Work request:
Below are the records; copy each line in them that holds the word "with".

Records supplied:

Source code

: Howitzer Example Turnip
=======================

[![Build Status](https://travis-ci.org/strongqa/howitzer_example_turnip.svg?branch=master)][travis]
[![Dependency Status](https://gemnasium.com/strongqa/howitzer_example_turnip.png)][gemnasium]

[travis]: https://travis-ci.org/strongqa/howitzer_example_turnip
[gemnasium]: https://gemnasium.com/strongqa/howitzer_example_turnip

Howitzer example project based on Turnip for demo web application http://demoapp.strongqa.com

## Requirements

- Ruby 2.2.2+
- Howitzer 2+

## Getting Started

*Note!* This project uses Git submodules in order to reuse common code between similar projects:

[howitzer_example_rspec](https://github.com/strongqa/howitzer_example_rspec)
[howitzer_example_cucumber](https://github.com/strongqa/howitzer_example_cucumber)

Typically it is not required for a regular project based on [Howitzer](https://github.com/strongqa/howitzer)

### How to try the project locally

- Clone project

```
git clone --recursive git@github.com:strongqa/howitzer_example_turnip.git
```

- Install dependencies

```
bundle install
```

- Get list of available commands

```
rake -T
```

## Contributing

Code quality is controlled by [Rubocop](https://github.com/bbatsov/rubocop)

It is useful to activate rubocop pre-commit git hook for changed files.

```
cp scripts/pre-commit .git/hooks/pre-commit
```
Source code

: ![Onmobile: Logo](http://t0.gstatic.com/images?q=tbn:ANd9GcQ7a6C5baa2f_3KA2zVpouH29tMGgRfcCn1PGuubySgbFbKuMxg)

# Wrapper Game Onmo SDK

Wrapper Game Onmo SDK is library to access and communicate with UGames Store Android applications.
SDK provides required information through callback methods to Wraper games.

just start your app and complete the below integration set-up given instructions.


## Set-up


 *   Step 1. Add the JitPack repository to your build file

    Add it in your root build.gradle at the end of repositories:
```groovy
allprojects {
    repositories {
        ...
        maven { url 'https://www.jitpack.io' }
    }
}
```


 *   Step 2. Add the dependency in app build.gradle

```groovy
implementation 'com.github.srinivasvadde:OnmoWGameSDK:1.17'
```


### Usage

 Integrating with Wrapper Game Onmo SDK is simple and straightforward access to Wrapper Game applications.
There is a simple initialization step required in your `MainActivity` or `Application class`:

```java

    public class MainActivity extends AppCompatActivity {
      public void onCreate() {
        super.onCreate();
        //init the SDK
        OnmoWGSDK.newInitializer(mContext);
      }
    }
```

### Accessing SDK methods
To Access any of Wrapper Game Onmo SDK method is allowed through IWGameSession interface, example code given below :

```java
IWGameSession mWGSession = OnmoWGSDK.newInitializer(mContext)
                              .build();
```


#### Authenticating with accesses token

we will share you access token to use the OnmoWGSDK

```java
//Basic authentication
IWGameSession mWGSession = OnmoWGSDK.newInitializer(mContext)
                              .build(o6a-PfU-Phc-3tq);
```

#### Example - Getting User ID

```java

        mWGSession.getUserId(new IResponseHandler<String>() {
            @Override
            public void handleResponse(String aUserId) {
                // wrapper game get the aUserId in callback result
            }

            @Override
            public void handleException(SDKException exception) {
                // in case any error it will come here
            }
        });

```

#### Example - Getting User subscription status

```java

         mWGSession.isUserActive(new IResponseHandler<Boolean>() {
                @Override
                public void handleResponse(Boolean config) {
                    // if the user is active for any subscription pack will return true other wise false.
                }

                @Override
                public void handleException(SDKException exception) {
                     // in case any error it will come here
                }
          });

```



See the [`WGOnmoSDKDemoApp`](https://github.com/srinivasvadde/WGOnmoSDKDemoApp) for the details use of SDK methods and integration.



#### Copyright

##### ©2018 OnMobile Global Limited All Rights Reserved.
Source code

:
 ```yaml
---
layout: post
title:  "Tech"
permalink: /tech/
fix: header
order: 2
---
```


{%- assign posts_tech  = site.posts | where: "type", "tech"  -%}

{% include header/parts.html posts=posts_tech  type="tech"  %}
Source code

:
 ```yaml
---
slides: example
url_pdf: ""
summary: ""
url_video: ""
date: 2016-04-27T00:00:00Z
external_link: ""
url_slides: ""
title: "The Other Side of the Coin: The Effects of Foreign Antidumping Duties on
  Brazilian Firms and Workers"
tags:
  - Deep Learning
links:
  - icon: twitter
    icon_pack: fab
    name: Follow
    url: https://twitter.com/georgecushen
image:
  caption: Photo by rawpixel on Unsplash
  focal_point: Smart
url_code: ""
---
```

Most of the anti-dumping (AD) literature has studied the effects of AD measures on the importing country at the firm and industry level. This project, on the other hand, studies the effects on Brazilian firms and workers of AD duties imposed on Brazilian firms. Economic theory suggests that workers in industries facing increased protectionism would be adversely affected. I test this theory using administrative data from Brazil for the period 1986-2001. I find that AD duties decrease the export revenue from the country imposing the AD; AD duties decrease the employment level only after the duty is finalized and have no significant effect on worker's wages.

Response for this exercise:
Wrapper Game Onmo SDK is library to access and communicate with UGames Store Android applications.
 Integrating with Wrapper Game Onmo SDK is simple and straightforward access to Wrapper Game applications.
#### Authenticating with accesses token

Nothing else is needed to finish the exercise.